Элька давно хотела забрать Елену к себе, да только та ни в какую, гордая была.

– Телефон есть, дядь Петь?

Старик пошарил в кармане, вытащил мобильный:

– Пиши!

Молодой человек попытался включить свой и чертыхнулся:

– Сдох! Адрес знаешь?

– Знаю, а то как же! Она оставила и телефон, и адрес на случай, если покупатель на дом найдется. Да только кому он нужен! Разве что на участок позарятся. Место тут хорошее, до площади рукой подать. Такая же упертая, как прабабка, командовать горазда, слова поперек не скажи. Не отдаст она ничего. Семейные ценности, память, говорит.
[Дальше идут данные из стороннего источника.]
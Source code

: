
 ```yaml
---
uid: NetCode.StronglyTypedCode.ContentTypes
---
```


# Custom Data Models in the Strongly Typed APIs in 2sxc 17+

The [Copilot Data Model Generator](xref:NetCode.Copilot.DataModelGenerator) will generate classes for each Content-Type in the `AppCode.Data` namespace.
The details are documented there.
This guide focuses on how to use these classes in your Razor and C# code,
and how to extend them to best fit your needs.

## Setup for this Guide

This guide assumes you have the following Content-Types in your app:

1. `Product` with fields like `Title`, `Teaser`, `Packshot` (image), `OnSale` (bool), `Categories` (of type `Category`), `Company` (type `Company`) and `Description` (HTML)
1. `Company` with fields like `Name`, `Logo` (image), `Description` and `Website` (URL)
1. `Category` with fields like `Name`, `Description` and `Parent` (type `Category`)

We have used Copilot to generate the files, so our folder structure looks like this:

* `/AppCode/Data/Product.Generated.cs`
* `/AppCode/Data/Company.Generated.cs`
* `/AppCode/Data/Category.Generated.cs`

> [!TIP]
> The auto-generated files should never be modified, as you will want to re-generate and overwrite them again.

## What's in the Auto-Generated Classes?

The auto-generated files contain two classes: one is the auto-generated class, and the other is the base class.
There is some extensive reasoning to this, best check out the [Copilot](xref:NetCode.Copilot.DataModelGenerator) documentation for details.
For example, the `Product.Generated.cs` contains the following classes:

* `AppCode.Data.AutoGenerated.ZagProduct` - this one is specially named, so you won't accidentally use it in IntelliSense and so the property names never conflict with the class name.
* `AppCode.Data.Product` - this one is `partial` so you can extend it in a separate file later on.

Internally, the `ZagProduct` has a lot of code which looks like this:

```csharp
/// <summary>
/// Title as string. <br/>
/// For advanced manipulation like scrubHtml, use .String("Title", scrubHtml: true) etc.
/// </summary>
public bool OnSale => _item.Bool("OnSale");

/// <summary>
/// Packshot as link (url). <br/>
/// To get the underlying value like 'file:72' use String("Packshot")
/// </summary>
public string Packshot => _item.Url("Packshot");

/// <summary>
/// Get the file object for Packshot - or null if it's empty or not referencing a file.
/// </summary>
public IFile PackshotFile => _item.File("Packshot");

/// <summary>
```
Так что даже не думай.

– Диктуй адрес! – распорядился молодой человек. – Посмотрим. Ручка есть?

Он записал адрес правнучки Эльки огрызком карандаша, любезно предоставленным стариком, на рекламном листке, найденном в собственном кармане.

– Я тут осмотрюсь, – сказал он, спрятав листок в карман. – Сарай тоже заперли?

– Открыт. Да там ничего нету, одна рухлядь. Опоздал ты, Дима. Смотри, смотри…

* * *

Молодого человека зовут Дима Щука, он художник, а также при случае художник-оформитель. Неплохой, между прочим, художник, даже выставляется время от времени в местной галерее, и заезжие японцы однажды купили пару пейзажей. Они вообще очень трепетно любят природу, эти японцы. А пейзажи Димы брали за душу – казалось бы, все простенько, никаких изысков, а вот поди ж ты! То ли колера умеет он подобрать, то ли удается ему высмотреть наивную до слез былинку, синий цветочек, полевую астру, столбик пожухлого зверобоя, куст калины или бузины, да так, что хочется смотреть и смотреть и думать о бренности и смыслах; и начинает звучать какая-то полузабытая струнка где-то глубоко внутри, и приходит пронзительное ощущение, что все не так в нашей жизни: не туда бежим, не с теми дружим, не тех любим. На то и художник, чтобы будить.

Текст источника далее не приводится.